Reinforcement learning in multi-agent environments is a challenging forefront of machine learning research that could have immense practical benefit in many real-world problems. Many application domains are envisioned in which teams of software agents cooperate to achieve a global objective. We also foresee signifcant applications for self-interested agents, for example, in electronic marketplaces, where economic software agents can interact with humans and/or other agents to maximize their own individual profits.
This paper investigates the use of Reinforcement Learning in multi-agent economies. Specifically, we study the use of Q-learning (Watkins, 1989) to learn pricing strategies in a competitive marketplace. Q-learning is an algorithm for learning to estimate the long-term expected reward for a given state-action pair. It has the nice properties that it does not need a model of the environment, and it can be used for on-line learning. With a lookup table representing the Q-function, the learning procedure is guaranteed to converge to the optimal value function and optimal policy.
The are two main challenges in using Q-learning in multi-agent systems. First, most of the existing convergence proofs only apply to single-agent, stationary Markov Decision Problems. (Important first steps in analyzing the two-agent case have been reported in (Littman, 1994) and (Hu and Wellman, 1998).) However, when multiple agents simultaneously adapt, each agent provides an effectively non-stationary environment for the other agents. Hence it is unknown in general whether any global convergence will be obtained in this case, and if so, whether such solutions are optimal. Second, we expect that large multi-agent systems will have states spaces that are too large for lookup tables to be feasible, and hence some sort of function approximation scheme seems necessary to represent the Q-function.
The present work combines single-agent and multi-agent Q-learning with tree-based function approximation in a model two-seller economy. The sellers alternately take turns setting prices, taking into account the other seller's current price. After the price has been set, the consumers choose either seller 1's product or seller 2's product, based on the current price pair. This leads to an instantaneous reward or profit given to the sellers. We assume that both sellers have full knowledge of the expected consumer response for any price pair, and moreover have full knowledge of both reward functions.

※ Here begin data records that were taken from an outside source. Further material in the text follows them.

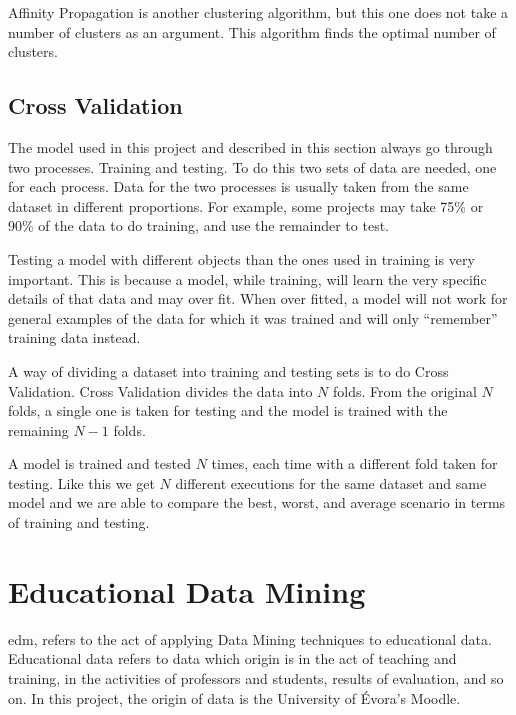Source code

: Affinity Propagation is another clustering algorithm, but this one does not
take a number of clusters as an argument. This algorithm finds the optimal
number of clusters.~\cite{book_ml,book_dm_practical}

\subsection{Cross Validation}
\label{sec:cross_val}

The model used in this project and described in this section always go through
two processes. Training and testing. To do this two sets of data are needed,
one for each process. Data for the two processes is usually taken from the same
dataset in different proportions. For example, some projects may take 75\% or
90\% of the data to do training, and use the remainder to test.

Testing a model with different objects than the ones used in training is very
important. This is because a model, while training, will learn the very
specific details of that data and may over fit. When over fitted, a model will
not work for general examples of the data for which it was trained and will
only ``remember'' training data instead.

A way of dividing a dataset into training and testing sets is to do Cross
Validation. Cross Validation divides the data into $ N $ folds. From the
original $ N $ folds, a single one is taken for testing and the model is
trained with the remaining $ N - 1 $ folds.

A model is trained and tested $ N $ times, each time with a different fold
taken for testing. Like this we get $ N $ different executions for the same
dataset and same model and we are able to compare the best, worst, and average
scenario in terms of training and testing.~\cite{book_dm_practical}

\section{Educational Data Mining}

\acrfull{edm}, refers to the act of applying Data Mining techniques to
educational data. Educational data refers to data which origin is in the act of
teaching and training, in the activities of professors and students, results of
evaluation, and so on. In this project, the origin of data is the University of
Évora's Moodle.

Q-learning is one of a variety of ways of endowing agents with ``foresight,'' i.e. an ability to anticipate long-term consequences of actions. Foresight was found in previous work (Tesauro and Kephart, 1999a,b) to improve profitability, and to damp out or eliminate the pathological behavior of unending cyclic ``price wars,'' in which long episodes of repeated undercutting amongst the sellers alternate with large jumps in price. Such price wars were found to be rampant in prior studies of agent economy models (Kephart, Hanson and Sairamesh, 1998; Sairamesh and Kephart, 1998) when agents use ``myopically optimal'' or ``myoptimal'' pricing algorithms that optimize immediate reward, but do not anticipate any longer-term consequences. Q-learning in particular is a principled way to obtain deep lookahead, since the Q-function represents the cumulative discounted reward looking infinitely far ahead in time. In contrast, the prior work of (Tesauro and Kephart, 1999a) was based on shallow finite lookahead.

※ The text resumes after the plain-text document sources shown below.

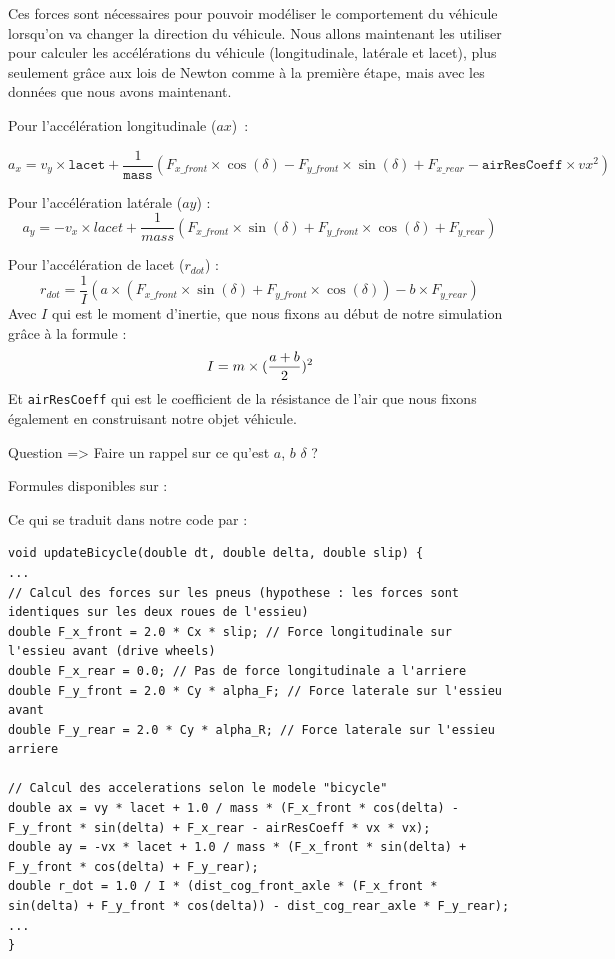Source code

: Ces forces sont nécessaires pour pouvoir modéliser le comportement du véhicule lorsqu'on va changer la direction du véhicule. Nous allons maintenant les utiliser pour calculer les accélérations du véhicule (longitudinale, latérale et lacet), plus seulement grâce aux lois de Newton comme à la première étape, mais avec les données que nous avons maintenant.

Pour l'accélération longitudinale ($ax$) :


$$a_x = v_y \times \texttt{lacet} + \frac{1}{\texttt{mass}}(F_{x\_front} \times \cos(\delta) - F_{y\_front} \times \sin(\delta) + F_{x\_rear} - \texttt{airResCoeff} \times vx^2)$$

Pour l'accélération latérale ($ay$) :
$$a_y=-v_x\times lacet + \frac{1}{mass}(F_{x\_front} \times \sin(\delta) + F_{y\_front} \times \cos(\delta) + F_{y\_rear})$$

Pour l'accélération de lacet ($r_{dot}$) :
$$r_{dot} = \frac{1}{I}(a \times (F_{x\_front} \times \sin(\delta) + F_{y\_front} \times \cos(\delta)) - b \times F_{y\_rear})$$
Avec $I$ qui est le moment d'inertie, que nous fixons au début de notre simulation grâce à la formule : $$I = m \times ({{a+b}\over{2}})^2$$
Et \texttt{airResCoeff} qui est le coefficient de la résistance de l'air que nous fixons également en construisant notre objet véhicule. \newline

{\Large Question => Faire un rappel sur ce qu'est $a$, $b$ $\delta$ ?}
\begin{center}
Formules disponibles sur : \cite{VDS_MathWorks}
\end{center}


Ce qui se traduit dans notre code par :

\begin{lstlisting}[style=CStyle]
void updateBicycle(double dt, double delta, double slip) {
...
// Calcul des forces sur les pneus (hypothese : les forces sont identiques sur les deux roues de l'essieu)
double F_x_front = 2.0 * Cx * slip; // Force longitudinale sur l'essieu avant (drive wheels)
double F_x_rear = 0.0; // Pas de force longitudinale a l'arriere
double F_y_front = 2.0 * Cy * alpha_F; // Force laterale sur l'essieu avant
double F_y_rear = 2.0 * Cy * alpha_R; // Force laterale sur l'essieu arriere

// Calcul des accelerations selon le modele "bicycle"
double ax = vy * lacet + 1.0 / mass * (F_x_front * cos(delta) - F_y_front * sin(delta) + F_x_rear - airResCoeff * vx * vx);
double ay = -vx * lacet + 1.0 / mass * (F_x_front * sin(delta) + F_y_front * cos(delta) + F_y_rear);
double r_dot = 1.0 / I * (dist_cog_front_axle * (F_x_front * sin(delta) + F_y_front * cos(delta)) - dist_cog_rear_axle * F_y_rear);
...
}
\end{lstlisting}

Q-learning with lookup tables was previously studied in (Tesauro and Kephart, 1999b). A single Q-learner playing against a myoptimal opponent always converged to an optimal policy. In the more interesting case of two agents simultaneously Q-learning against each other, convergence was again obtained in all three models, at least for small-to-moderate values of the discount parameter. In (Tesauro, 1999), preliminary studies of Q-learning with neural networks found reasonably good policies but excessively long training times. This is a potentially major drawback in an on-line scenario where agents must learn quickly to maintain profitability. The current study of regression trees as an alternate function approximator was motivated by the goal of improving on the training time of neural networks while generating policies of at least equal quality to those given by a neural network.

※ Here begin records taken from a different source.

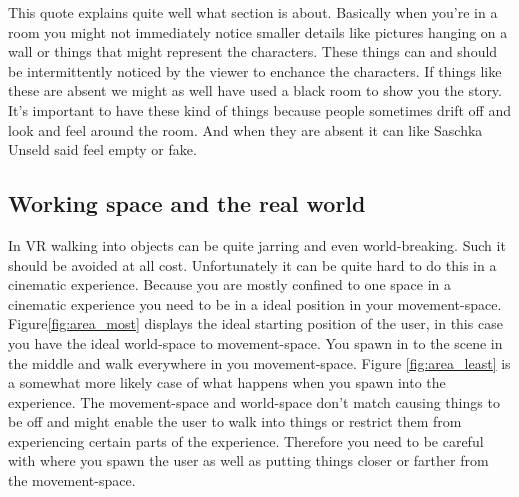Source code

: \documentclass{report}
\begin{document}
				This quote explains quite well what section is about. Basically when you're in a room you might not immediately notice smaller details like pictures hanging on a wall or things that might represent the characters. These things can and should be intermittently noticed by the viewer to enchance the characters. If things like these are absent we might as well have used a black room to show you the story. 				
				It's important to have these kind of things because people sometimes drift off and look and feel around the room. And when they are absent it can like Saschka Unseld said feel empty or fake.
				
				\subsection{Working space and the real world}
				In VR walking into objects can be quite jarring and even world-breaking. Such it should be avoided at all cost. Unfortunately it can be quite hard to do this in a cinematic experience. Because you are mostly confined to one space in a cinematic experience you need to be in a ideal position in your movement-space. 
				Figure\ref{fig:area_most} displays the ideal starting position of the user, in this case you have the ideal world-space to movement-space. You spawn in to the scene in the middle and walk everywhere in you movement-space. Figure \ref{fig:area_least} is a somewhat more likely case of what happens when you spawn into the experience. The movement-space and world-space don't match causing things to be off and might enable the user to walk into things or restrict them from experiencing certain parts of the experience. Therefore you need to be careful with where you spawn the user as well as putting things closer or farther from the movement-space. 
				
\end{document}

The remainder of this paper is organized as follows. Section 2 describes the structure and dynamics of the model two-seller economy, and presents three economically-based seller profit functions which are prone to price wars when agents myopically optimize their short-term payoffs. Section 3 describes the implementation of Q-learning in these model economies, and summarizes previous results of lookup table and neural network Q-learning. In Section 4, the algorithms used for constructing regression trees and adapting them to Q-learning in our study are presented. Section 5 presents the results of using Q-learning with regression trees and compares these results to those of section 3. Finally, section 6 summarizes the main conclusions and discusses promising directions and challenges for future work.